# Chapter 07 - Ensemble Learning 

## Voting Classifiers
Muchos algoritmos (idealmente, que cometen errores distintos.) que predicen sobre una misma instancia. El output del Voting Classifier es la instancia más votada}

In [1]:
from sklearn.datasets import make_moons
from sklearn.model_selection import train_test_split

X, y = make_moons(n_samples=1000, noise=0.2)
X_train, X_test, y_train, y_test = train_test_split(X, y, test_size=0.2)

In [2]:
from sklearn.ensemble import RandomForestClassifier
from sklearn.ensemble import VotingClassifier
from sklearn.linear_model import LogisticRegression
from sklearn.svm import SVC

log_clf = LogisticRegression()
rnd_clf = RandomForestClassifier()
svm_clf = SVC()
voting_clf = VotingClassifier(
estimators=[('lr', log_clf), ('rf', rnd_clf), ('svc', svm_clf)],
voting='hard')
voting_clf.fit(X_train, y_train)

VotingClassifier(estimators=[('lr', LogisticRegression()),
                             ('rf', RandomForestClassifier()), ('svc', SVC())])

In [3]:
from sklearn.metrics import accuracy_score

for clf in (log_clf, rnd_clf, svm_clf, voting_clf):
    clf.fit(X_train, y_train)
    y_pred = clf.predict(X_test)
    print(clf.__class__.__name__, accuracy_score(y_test, y_pred))

LogisticRegression 0.87
RandomForestClassifier 0.98
SVC 0.975
VotingClassifier 0.975


#### Bueno... no se ve tanto acá. Pero en el libro se ve que el VotingClassifier funciona mejor que cada uno de los clasificadores independientes.

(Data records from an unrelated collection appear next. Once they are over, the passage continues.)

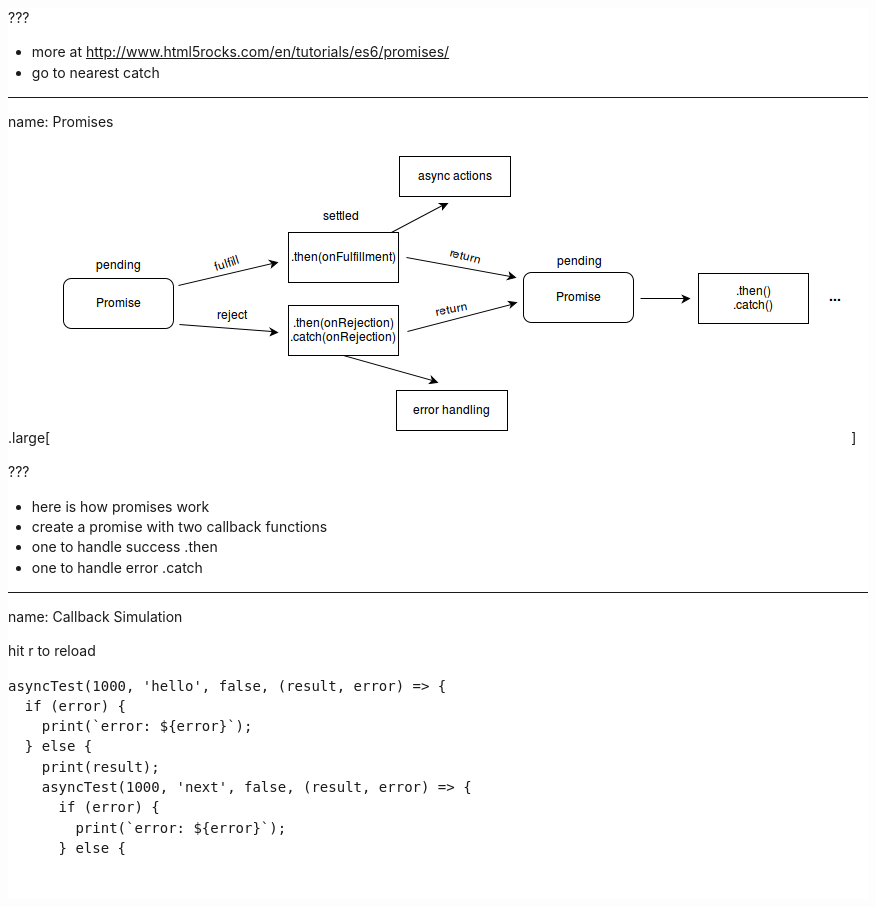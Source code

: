 

???
* more at http://www.html5rocks.com/en/tutorials/es6/promises/
* go to nearest catch





---
name: Promises


.large[![](img/promises.png)]


???
* here is how promises work
* create a promise with two callback functions
* one to handle success .then
* one to handle error .catch






---
name: Callback Simulation


<div 
  class="codepen" 
  data-prefill='{
    "stylesheets": ["//cs52.me/assets/css/codepen-mods.css"],
    "scripts": ["//cs52.me/assets/codepen-mods.js", "https://code.jquery.com/jquery-2.2.4.min.js"]
  }'
  data-preview="true"
  data-height="400" 
  data-theme-id="24117"
  data-default-tab="js,result"
  data-user="timofei"
  data-editable="true"
>
hit r to reload
<pre data-lang="babel" class="hidden">
asyncTest(1000, 'hello', false, (result, error) => {
  if (error) {
    print(`error: ${error}`);
  } else {
    print(result);
    asyncTest(1000, 'next', false, (result, error) => {
      if (error) {
        print(`error: ${error}`);
      } else {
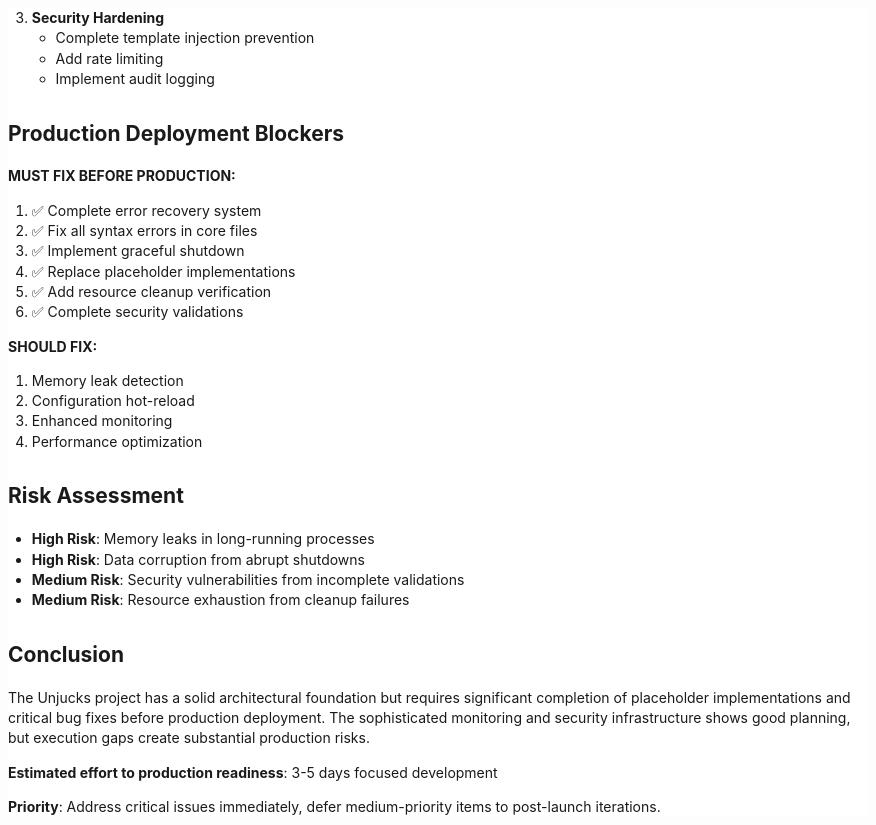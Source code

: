 3. **Security Hardening**
   - Complete template injection prevention
   - Add rate limiting
   - Implement audit logging

## Production Deployment Blockers

**MUST FIX BEFORE PRODUCTION:**

1. ✅ Complete error recovery system
2. ✅ Fix all syntax errors in core files
3. ✅ Implement graceful shutdown
4. ✅ Replace placeholder implementations
5. ✅ Add resource cleanup verification
6. ✅ Complete security validations

**SHOULD FIX:**

1. Memory leak detection
2. Configuration hot-reload
3. Enhanced monitoring
4. Performance optimization

## Risk Assessment

- **High Risk**: Memory leaks in long-running processes
- **High Risk**: Data corruption from abrupt shutdowns
- **Medium Risk**: Security vulnerabilities from incomplete validations
- **Medium Risk**: Resource exhaustion from cleanup failures

## Conclusion

The Unjucks project has a solid architectural foundation but requires significant completion of placeholder implementations and critical bug fixes before production deployment. The sophisticated monitoring and security infrastructure shows good planning, but execution gaps create substantial production risks.

**Estimated effort to production readiness**: 3-5 days focused development

**Priority**: Address critical issues immediately, defer medium-priority items to post-launch iterations.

## Bagging Classifier - _Bootsrap Aggregating Classifiers_
Básicamente, entrenan el mismo algoritmo con diferentes subsets del training set: bagging = Con reposición. pasting = Sin reposición.

In [4]:
from sklearn.ensemble import BaggingClassifier
from sklearn.tree import DecisionTreeClassifier

bag_clf = BaggingClassifier(
    DecisionTreeClassifier(), n_estimators=500,
    max_samples=100, bootstrap=True, n_jobs=-1)
bag_clf.fit(X_train, y_train)
y_pred = bag_clf.predict(X_test)

In [5]:
accuracy_score(y_test, y_pred)

0.975

Ok... 96%... not bad

In [6]:
# Out-of-bag (oob) evaluation
bag_clf = BaggingClassifier(
    DecisionTreeClassifier(), n_estimators=500,
    max_samples=100, bootstrap=True, n_jobs=-1,
    oob_score=True  # Setteo oob=True
)  

In [7]:
bag_clf.fit(X_train, y_train)

BaggingClassifier(base_estimator=DecisionTreeClassifier(), max_samples=100,
                  n_estimators=500, n_jobs=-1, oob_score=True)

In [8]:
bag_clf.oob_score_

0.96625

## Random Forests

In [9]:
from sklearn.ensemble import RandomForestClassifier

It is equivalent to use Bagging Classifier with Decision Tree Classifier

In [10]:
# Also, they show feature importance
from sklearn.datasets import load_iris
iris = load_iris()

rf_clf = RandomForestClassifier(n_estimators=500, n_jobs=-1)
rf_clf.fit(iris["data"], iris["target"])

for name, score in zip(iris["feature_names"], rf_clf.feature_importances_):
    print(name, score)

sepal length (cm) 0.08942630642540082
sepal width (cm) 0.021051918647736402
petal length (cm) 0.4295513027005101
petal width (cm) 0.45997047222635273


OK. Seems that petal width is the most important feature in this dataset

## Boosting

In [12]:
# AdaBoost: Los modelos se entrenan secuencialmente (en serie). Cada modelo se enfoca en clasificar bien los errores del modelo anterior

from sklearn.ensemble import AdaBoostClassifier
ada_clf = AdaBoostClassifier(
DecisionTreeClassifier(max_depth=1), n_estimators=200, algorithm="SAMME.R", learning_rate=0.5)
ada_clf.fit(X_train, y_train)

AdaBoostClassifier(base_estimator=DecisionTreeClassifier(max_depth=1),
                   learning_rate=0.5, n_estimators=200)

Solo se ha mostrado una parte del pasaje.